In Three To See this week: Demographic change, improving quality of hire and a handy Talent Management schematic.

Hans Rosling's talk for TED on Global Population Growth is my first pick this week because of the way he artfully illustrates the shift in demographics - those in "the West" should watch the blue box. 

How might Rosling's modelling affect your organisation's talent agenda?   

Dr John Sullivan posted my second pick to ERE:  Measuring the Quality Of Those You Didn't Hire - Are You Missing The Best?

The post opens with the paragraph below:

"The quality of those not hired is the most valuable recruiting metric that you have never heard of! It informs you how often your organizations is failing to hire the highest quality applicants."

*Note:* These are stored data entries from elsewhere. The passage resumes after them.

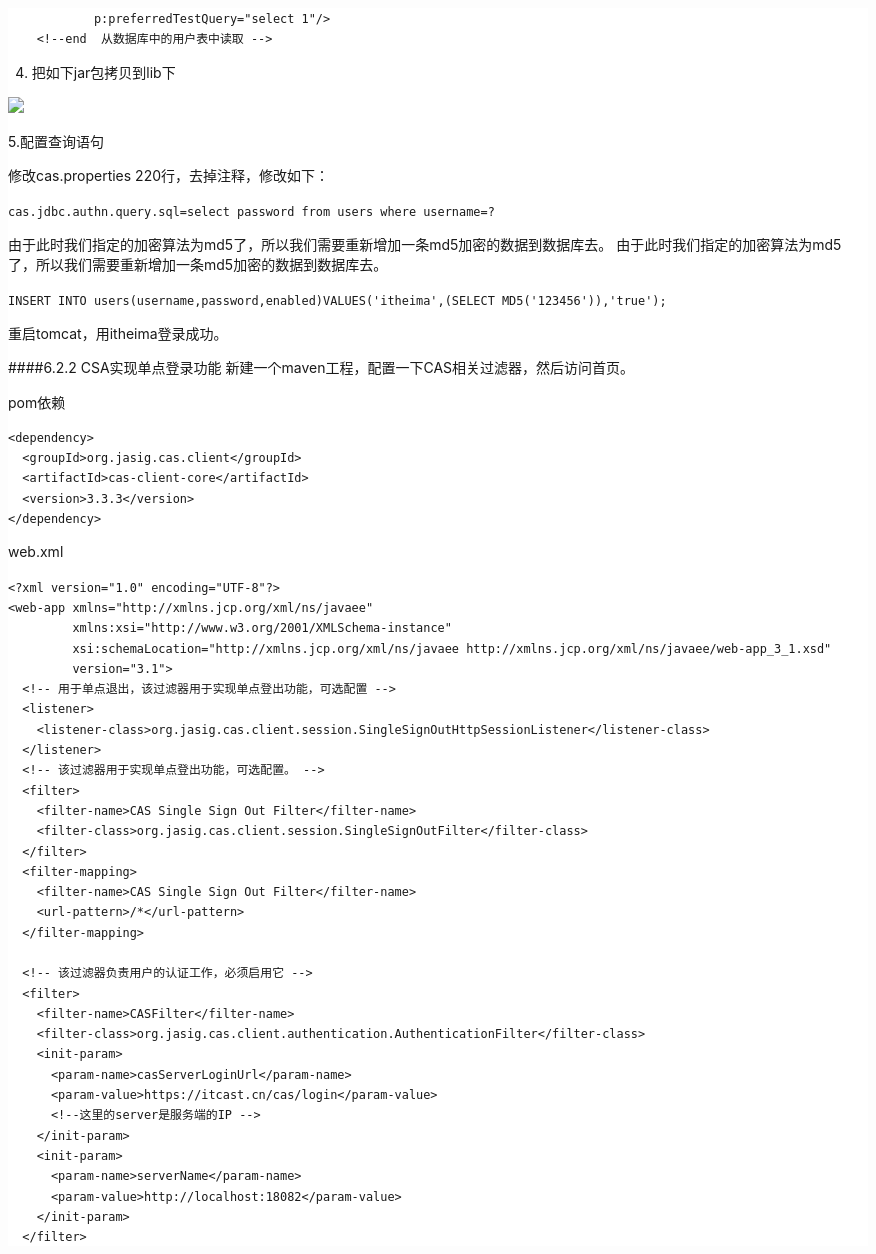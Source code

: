 				p:preferredTestQuery="select 1"/>
		<!--end  从数据库中的用户表中读取 -->



4. 把如下jar包拷贝到lib下

![](https://i.imgur.com/5NlyuNz.png)

5.配置查询语句

修改cas.properties 220行，去掉注释，修改如下：

    cas.jdbc.authn.query.sql=select password from users where username=?

由于此时我们指定的加密算法为md5了，所以我们需要重新增加一条md5加密的数据到数据库去。
由于此时我们指定的加密算法为md5了，所以我们需要重新增加一条md5加密的数据到数据库去。

    INSERT INTO users(username,password,enabled)VALUES('itheima',(SELECT MD5('123456')),'true');

重启tomcat，用itheima登录成功。



####6.2.2 CSA实现单点登录功能
新建一个maven工程，配置一下CAS相关过滤器，然后访问首页。

pom依赖

    <dependency>
      <groupId>org.jasig.cas.client</groupId>
      <artifactId>cas-client-core</artifactId>
      <version>3.3.3</version>
    </dependency>

web.xml

    <?xml version="1.0" encoding="UTF-8"?>
    <web-app xmlns="http://xmlns.jcp.org/xml/ns/javaee"
             xmlns:xsi="http://www.w3.org/2001/XMLSchema-instance"
             xsi:schemaLocation="http://xmlns.jcp.org/xml/ns/javaee http://xmlns.jcp.org/xml/ns/javaee/web-app_3_1.xsd"
             version="3.1">
      <!-- 用于单点退出，该过滤器用于实现单点登出功能，可选配置 -->
      <listener>
        <listener-class>org.jasig.cas.client.session.SingleSignOutHttpSessionListener</listener-class>
      </listener>
      <!-- 该过滤器用于实现单点登出功能，可选配置。 -->
      <filter>
        <filter-name>CAS Single Sign Out Filter</filter-name>
        <filter-class>org.jasig.cas.client.session.SingleSignOutFilter</filter-class>
      </filter>
      <filter-mapping>
        <filter-name>CAS Single Sign Out Filter</filter-name>
        <url-pattern>/*</url-pattern>
      </filter-mapping>
    
      <!-- 该过滤器负责用户的认证工作，必须启用它 -->
      <filter>
        <filter-name>CASFilter</filter-name>
        <filter-class>org.jasig.cas.client.authentication.AuthenticationFilter</filter-class>
        <init-param>
          <param-name>casServerLoginUrl</param-name>
          <param-value>https://itcast.cn/cas/login</param-value>
          <!--这里的server是服务端的IP -->
        </init-param>
        <init-param>
          <param-name>serverName</param-name>
          <param-value>http://localhost:18082</param-value>
        </init-param>
      </filter>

Sullivan goes on to describe the implementation of this metric, which compares selection decisions to the initial rankings of applications, to provide an indication of the frequency (in percent) with with those that were initially top-ranked are actually hired.  Armed with this information recruiters should then review the candidate experience with a view to identifying the parts of the recruitment process that need to be enhanced in order to improve the probability of hiring top-rankers.

The practice of reviewing the volume or rate of "drop out" at defined stages in the recruitment process will not be new to many practitioners but the added dimension of "quality" is what makes this interesting to me. 

My final pick is the New High-Impact Talent Management Framework below, posted by Josh Bersin (Bersin & Associates) to his blog.  I think it is a useful at-a-glance view of the key components of Talent Management (Ctrl+ to zoom in).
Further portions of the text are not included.